Gaza father stonewalled in search for justice

Muhammad al-Hadidi with his son Omar, the only one of five siblings to survive Israel’s May 2021 attack on Gaza. 

Omar Ashtawy APA images

The experience of Muhammad al-Hadidi illustrates how there is no way for Gaza’s people to obtain justice.

Muhammad’s wife and all bar one of his children were killed during a major Israeli attack last year.

After the massacre, Muhammad examined the possibility of filing a lawsuit against Israel.

He soon came to the conclusion that any such lawsuit would be futile. Lawyers informed him that if he wished to sue Israel, he would have to petition that state’s high court.

“I do not trust Israel’s courts,” he said. “They will not hold to account Israelis who believe in killing Palestinians. It is irrational to expect that they would.”

Muhammad also asked lawyers and human rights groups if the International Criminal Court could investigate the crime that Israel committed against his family. For that to happen, Muhammad was told he would need support from the Palestinian Authority, a party to the ICC’s founding charter, the Rome Statute.

While some PA representatives promised to help Muhammad approach the ICC, he complained that the representatives have not kept their promises. “I found that the road was full of obstacles,” he said.

The stonewalling he has encountered makes it all the more difficult for Muhammad to cope with the loss of so many family members.

Death without warning

On 15 May last year, his wife Maha and their five children were staying overnight with the family of Maha’s brother Alaa Abu Hatab in Gaza City’s Beach refugee camp.

Without issuing any warning, Israel fired a number of missiles at the family’s home. Alaa’s wife Yasmin and four of their children were killed as a result, along with Maha and four of her children.

The sole survivor in Muhammad’s family was his son Omar, then a 5-month-old baby. Omar was found lying on his mother’s body.

“The human mind cannot comprehend how a massacre like this can happen,” said Muhammad.

As soon as he heard about the incident, Muhammad rushed to Alaa Abu Hatab’s home.

“The rubble from the building was still hot,” he said. “And there was black smoke coming out of it. I saw the ambulance and civil defense crews. And just as I arrived the body of my son Suhayb was found – in pieces.”

Muhammad was left in no doubt that his family had almost entirely been wiped out. A tiny bit of solace was provided when he went to al-Shifa hospital and heard that Omar was still alive.

One year on, Muhammad spends a great deal of time inside his small home in Beach refugee camp.

Holding Omar, he walks up and down, constantly looking at the photographs of his dead children – Suhayb, Yahya, Abd al-Rahman and Osama.

Muhammad has made few alterations to his home since the horrors of 15 May 2021.

The Israeli attack occurred during Eid al-Fitr. Muhammad has still not taken down the decorations for Ramadan, the month of fasting which precedes Eid, last year.

He recalled how his children were excited by Eid al-Fitr last year. “They were so happy that they were going to their uncle’s house,” he said.

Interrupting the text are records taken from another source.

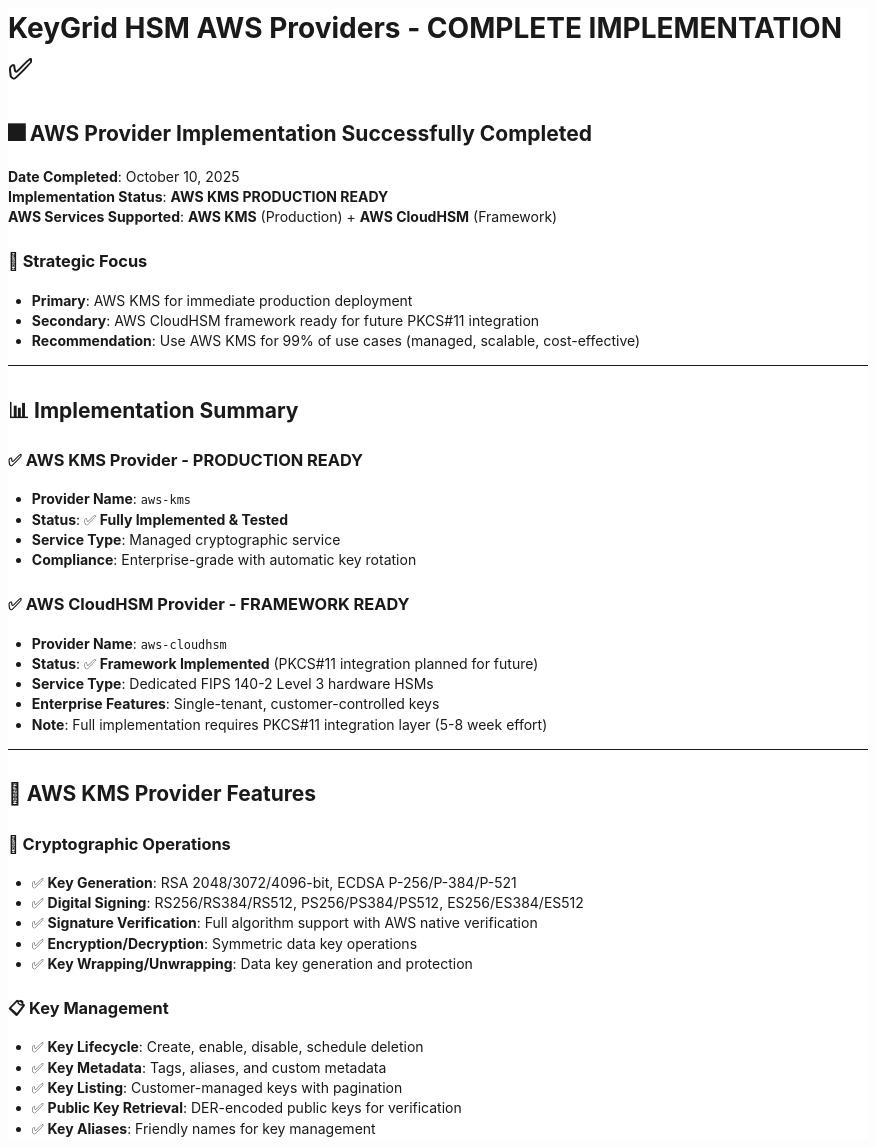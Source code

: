 # KeyGrid HSM AWS Providers - COMPLETE IMPLEMENTATION ✅

## 🎆 **AWS Provider Implementation Successfully Completed**

**Date Completed**: October 10, 2025  
**Implementation Status**: **AWS KMS PRODUCTION READY**  
**AWS Services Supported**: **AWS KMS** (Production) + **AWS CloudHSM** (Framework)

### 🎯 **Strategic Focus**
- **Primary**: AWS KMS for immediate production deployment
- **Secondary**: AWS CloudHSM framework ready for future PKCS#11 integration
- **Recommendation**: Use AWS KMS for 99% of use cases (managed, scalable, cost-effective)

---

## 📊 **Implementation Summary**

### ✅ **AWS KMS Provider** - **PRODUCTION READY**
- **Provider Name**: `aws-kms`  
- **Status**: ✅ **Fully Implemented & Tested**  
- **Service Type**: Managed cryptographic service  
- **Compliance**: Enterprise-grade with automatic key rotation  

### ✅ **AWS CloudHSM Provider** - **FRAMEWORK READY**
- **Provider Name**: `aws-cloudhsm`  
- **Status**: ✅ **Framework Implemented** (PKCS#11 integration planned for future)  
- **Service Type**: Dedicated FIPS 140-2 Level 3 hardware HSMs  
- **Enterprise Features**: Single-tenant, customer-controlled keys  
- **Note**: Full implementation requires PKCS#11 integration layer (5-8 week effort)

---

## 🚀 **AWS KMS Provider Features**

### **🔐 Cryptographic Operations**
- ✅ **Key Generation**: RSA 2048/3072/4096-bit, ECDSA P-256/P-384/P-521
- ✅ **Digital Signing**: RS256/RS384/RS512, PS256/PS384/PS512, ES256/ES384/ES512
- ✅ **Signature Verification**: Full algorithm support with AWS native verification
- ✅ **Encryption/Decryption**: Symmetric data key operations
- ✅ **Key Wrapping/Unwrapping**: Data key generation and protection

### **📋 Key Management**
- ✅ **Key Lifecycle**: Create, enable, disable, schedule deletion
- ✅ **Key Metadata**: Tags, aliases, and custom metadata
- ✅ **Key Listing**: Customer-managed keys with pagination
- ✅ **Public Key Retrieval**: DER-encoded public keys for verification
- ✅ **Key Aliases**: Friendly names for key management
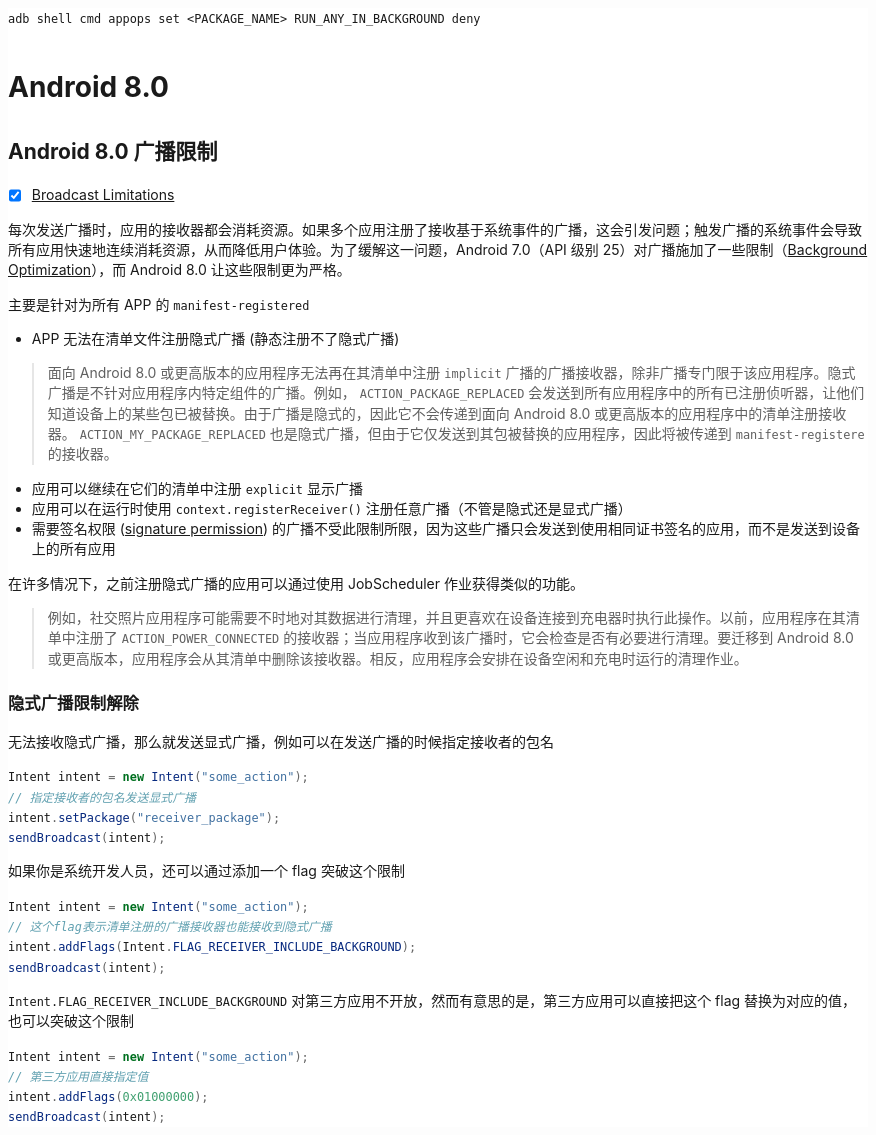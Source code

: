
 ```shell
adb shell cmd appops set <PACKAGE_NAME> RUN_ANY_IN_BACKGROUND deny
```

# Android 8.0

## Android 8.0 广播限制

- [x] [Broadcast Limitations](https://developer.android.com/about/versions/oreo/background#broadcasts)

每次发送广播时，应用的接收器都会消耗资源。如果多个应用注册了接收基于系统事件的广播，这会引发问题；触发广播的系统事件会导致所有应用快速地连续消耗资源，从而降低用户体验。为了缓解这一问题，Android 7.0（API 级别 25）对广播施加了一些限制（[Background Optimization](https://developer.android.com/topic/performance/background-optimization)），而 Android 8.0 让这些限制更为严格。

主要是针对为所有 APP 的 `manifest-registered`

- APP 无法在清单文件注册隐式广播 (静态注册不了隐式广播)

> 面向 Android 8.0 或更高版本的应用程序无法再在其清单中注册 `implicit` 广播的广播接收器，除非广播专门限于该应用程序。隐式广播是不针对应用程序内特定组件的广播。例如， `ACTION_PACKAGE_REPLACED` 会发送到所有应用程序中的所有已注册侦听器，让他们知道设备上的某些包已被替换。由于广播是隐式的，因此它不会传递到面向 Android 8.0 或更高版本的应用程序中的清单注册接收器。 `ACTION_MY_PACKAGE_REPLACED` 也是隐式广播，但由于它仅发送到其包被替换的应用程序，因此将被传递到 `manifest-registere` 的接收器。

- 应用可以继续在它们的清单中注册 `explicit` 显示广播
- 应用可以在运行时使用 `context.registerReceiver()` 注册任意广播（不管是隐式还是显式广播）
- 需要签名权限 ([signature permission](https://developer.android.com/guide/topics/manifest/permission-element#plevel)) 的广播不受此限制所限，因为这些广播只会发送到使用相同证书签名的应用，而不是发送到设备上的所有应用

在许多情况下，之前注册隐式广播的应用可以通过使用 JobScheduler 作业获得类似的功能。

> 例如，社交照片应用程序可能需要不时地对其数据进行清理，并且更喜欢在设备连接到充电器时执行此操作。以前，应用程序在其清单中注册了 `ACTION_POWER_CONNECTED` 的接收器；当应用程序收到该广播时，它会检查是否有必要进行清理。要迁移到 Android 8.0 或更高版本，应用程序会从其清单中删除该接收器。相反，应用程序会安排在设备空闲和充电时运行的清理作业。

### 隐式广播限制解除

无法接收隐式广播，那么就发送显式广播，例如可以在发送广播的时候指定接收者的包名

```java
Intent intent = new Intent("some_action");
// 指定接收者的包名发送显式广播
intent.setPackage("receiver_package");
sendBroadcast(intent);
```

如果你是系统开发人员，还可以通过添加一个 flag 突破这个限制

```java
Intent intent = new Intent("some_action");
// 这个flag表示清单注册的广播接收器也能接收到隐式广播
intent.addFlags(Intent.FLAG_RECEIVER_INCLUDE_BACKGROUND);
sendBroadcast(intent);
```

`Intent.FLAG_RECEIVER_INCLUDE_BACKGROUND` 对第三方应用不开放，然而有意思的是，第三方应用可以直接把这个 flag 替换为对应的值，也可以突破这个限制

```java
Intent intent = new Intent("some_action");
// 第三方应用直接指定值
intent.addFlags(0x01000000);
sendBroadcast(intent);
```
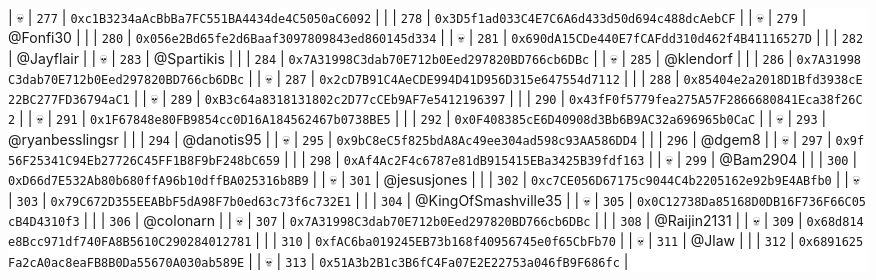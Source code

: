 | 💀 | `277` | `0xc1B3234aAcBbBa7FC551BA4434de4C5050aC6092` |
|  | `278` | `0x3D5f1ad033C4E7C6A6d433d50d694c488dcAebCF` |
| 💀 | `279` | @Fonfi30 |
|  | `280` | `0x056e2Bd65fe2d6Baaf3097809843ed860145d334` |
| 💀 | `281` | `0x690dA15CDe440E7fCAFdd310d462f4B41116527D` |
|  | `282` | @Jayflair |
| 💀 | `283` | @Spartikis |
|  | `284` | `0x7A31998C3dab70E712b0Eed297820BD766cb6DBc` |
| 💀 | `285` | @klendorf |
|  | `286` | `0x7A31998C3dab70E712b0Eed297820BD766cb6DBc` |
| 💀 | `287` | `0x2cD7B91C4AeCDE994D41D956D315e647554d7112` |
|  | `288` | `0x85404e2a2018D1Bfd3938cE22BC277FD36794aC1` |
| 💀 | `289` | `0xB3c64a8318131802c2D77cCEb9AF7e5412196397` |
|  | `290` | `0x43fF0f5779fea275A57F2866680841Eca38f26C2` |
| 💀 | `291` | `0x1F67848e80FB9854cc0D16A184562467b0738BE5` |
|  | `292` | `0x0F408385cE6D40908d3Bb6B9AC32a696965b0CaC` |
| 💀 | `293` | @ryanbesslingsr |
|  | `294` | @danotis95 |
| 💀 | `295` | `0x9bC8eC5f825bdA8Ac49ee304ad598c93AA586DD4` |
|  | `296` | @dgem8 |
| 💀 | `297` | `0x9f56F25341C94Eb27726C45FF1B8F9bF248bC659` |
|  | `298` | `0xAf4Ac2F4c6787e81dB915415EBa3425B39fdf163` |
| 💀 | `299` | @Bam2904 |
|  | `300` | `0xD66d7E532Ab80b680ffA96b10dffBA025316b8B9` |
| 💀 | `301` | @jesusjones |
|  | `302` | `0xc7CE056D67175c9044C4b2205162e92b9E4ABfb0` |
| 💀 | `303` | `0x79C672D355EEABbF5dA98F7b0ed63c73f6c732E1` |
|  | `304` | @KingOfSmashville35 |
| 💀 | `305` | `0x0C12738Da85168D0DB16F736F66C05cB4D4310f3` |
|  | `306` | @colonarn |
| 💀 | `307` | `0x7A31998C3dab70E712b0Eed297820BD766cb6DBc` |
|  | `308` | @Raijin2131 |
| 💀 | `309` | `0x68d814e8Bcc971df740FA8B5610C290284012781` |
|  | `310` | `0xfAC6ba019245EB73b168f40956745e0f65CbFb70` |
| 💀 | `311` | @Jlaw |
|  | `312` | `0x6891625Fa2cA0ac8eaFB8B0Da55670A030ab589E` |
| 💀 | `313` | `0x51A3b2B1c3B6fC4Fa07E2E22753a046fB9F686fc` |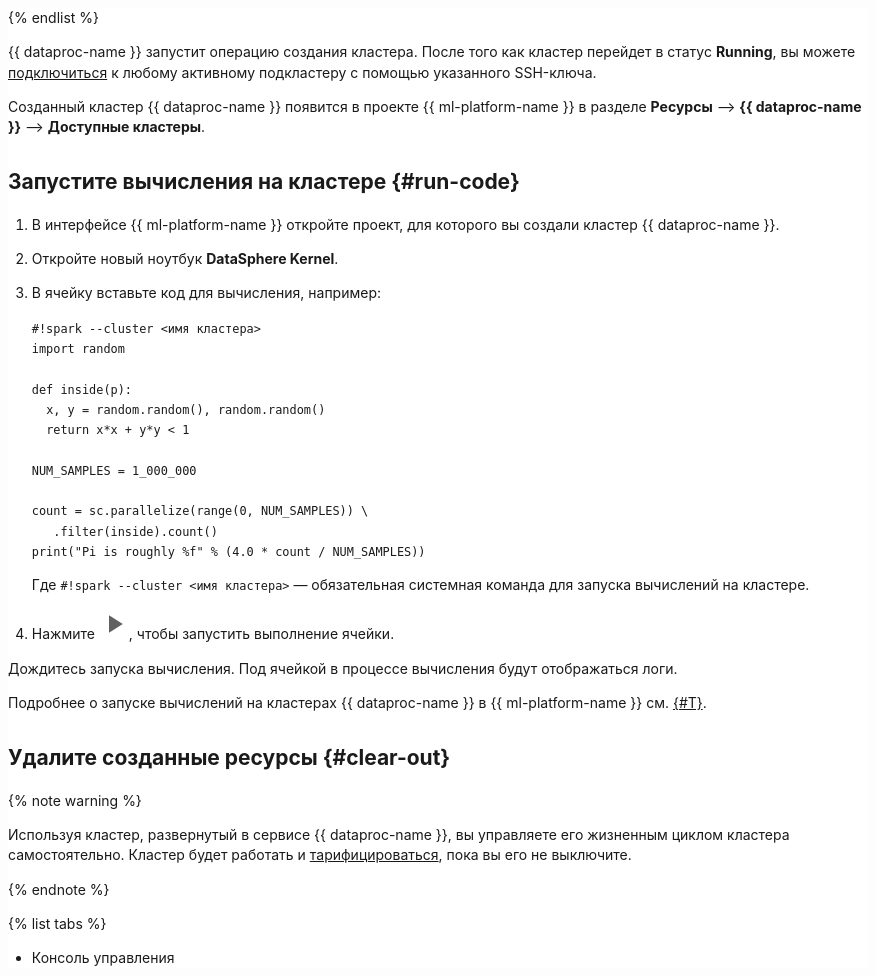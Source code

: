 {% endlist %}

{{ dataproc-name }} запустит операцию создания кластера. После того как кластер перейдет в статус **Running**, вы можете [подключиться](../../data-proc/operations/connect.md) к любому активному подкластеру с помощью указанного SSH-ключа.

Созданный кластер {{ dataproc-name }} появится в проекте {{ ml-platform-name }} в разделе **Ресурсы** ⟶ **{{ dataproc-name }}** ⟶ **Доступные кластеры**.

## Запустите вычисления на кластере {#run-code}

1. В интерфейсе {{ ml-platform-name }} откройте проект, для которого вы создали кластер {{ dataproc-name }}.
1. Откройте новый ноутбук **DataSphere Kernel**.
1. В ячейку вставьте код для вычисления, например:

   ```
   #!spark --cluster <имя кластера>
   import random

   def inside(p):
     x, y = random.random(), random.random()
     return x*x + y*y < 1

   NUM_SAMPLES = 1_000_000

   count = sc.parallelize(range(0, NUM_SAMPLES)) \
      .filter(inside).count()
   print("Pi is roughly %f" % (4.0 * count / NUM_SAMPLES))
   ```

   Где `#!spark --cluster <имя кластера>` — обязательная системная команда для запуска вычислений на кластере.
1. Нажмите ![Run](../../_assets/datasphere/jupyterlab/run.svg), чтобы запустить выполнение ячейки.

Дождитесь запуска вычисления. Под ячейкой в процессе вычисления будут отображаться логи.

Подробнее о запуске вычислений на кластерах {{ dataproc-name }} в {{ ml-platform-name }} см. [{#T}](../../datasphere/concepts/data-proc.md#session).

## Удалите созданные ресурсы {#clear-out}

{% note warning %}

Используя кластер, развернутый в сервисе {{ dataproc-name }}, вы управляете его жизненным циклом кластера самостоятельно. Кластер будет работать и [тарифицироваться](../../data-proc/pricing.md), пока вы его не выключите.

{% endnote %}

{% list tabs %}

- Консоль управления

Another Ramadan and another Eid al-Fitr have passed since then. Muhammad avoided the celebrations this year as he found them too painful.

He did not hold even one iftar – the meal which ends each day of fasting during Ramadan.

In total, more than 250 Palestinians were killed, including at least 67 children, during the May 2021 attack.

It was the fourth major Israeli offensive against Gaza since December 2008.

Double standards

Israel’s judicial system has not held the state’s military accountable for atrocities committed in that period.

One of the most widely reported incidents during a large-scale Israeli attack on Gaza in 2014 involved the killing of four children from the Bakr family, who were playing football on a beach.

After a military investigation into that massacre was closed, the Bakr family petitioned Israel’s high court. Not only did the court refuse to order that the probe be reopened, it tried to justify the killings by accepting Israeli military claims that the children were close to a shipping container which Palestinian resistance groups used for storing weapons.

Last year, the International Criminal Court approved the opening of an investigation into the situation in Palestine.

Karim Khan, the ICC’s chief prosecutor, has mainly been silent about the Palestine dossier – although he has met senior figures in the Palestinian Authority.

While the ICC has dragged its heels on holding Israel accountable, Khan took the first step required to investigate Russia just four days after it invaded Ukraine in February.

The flagrant double standards on display here will surely exacerbate the suffering of Gaza’s bereaved parents.

Ola Mousa is an artist and writer from Gaza.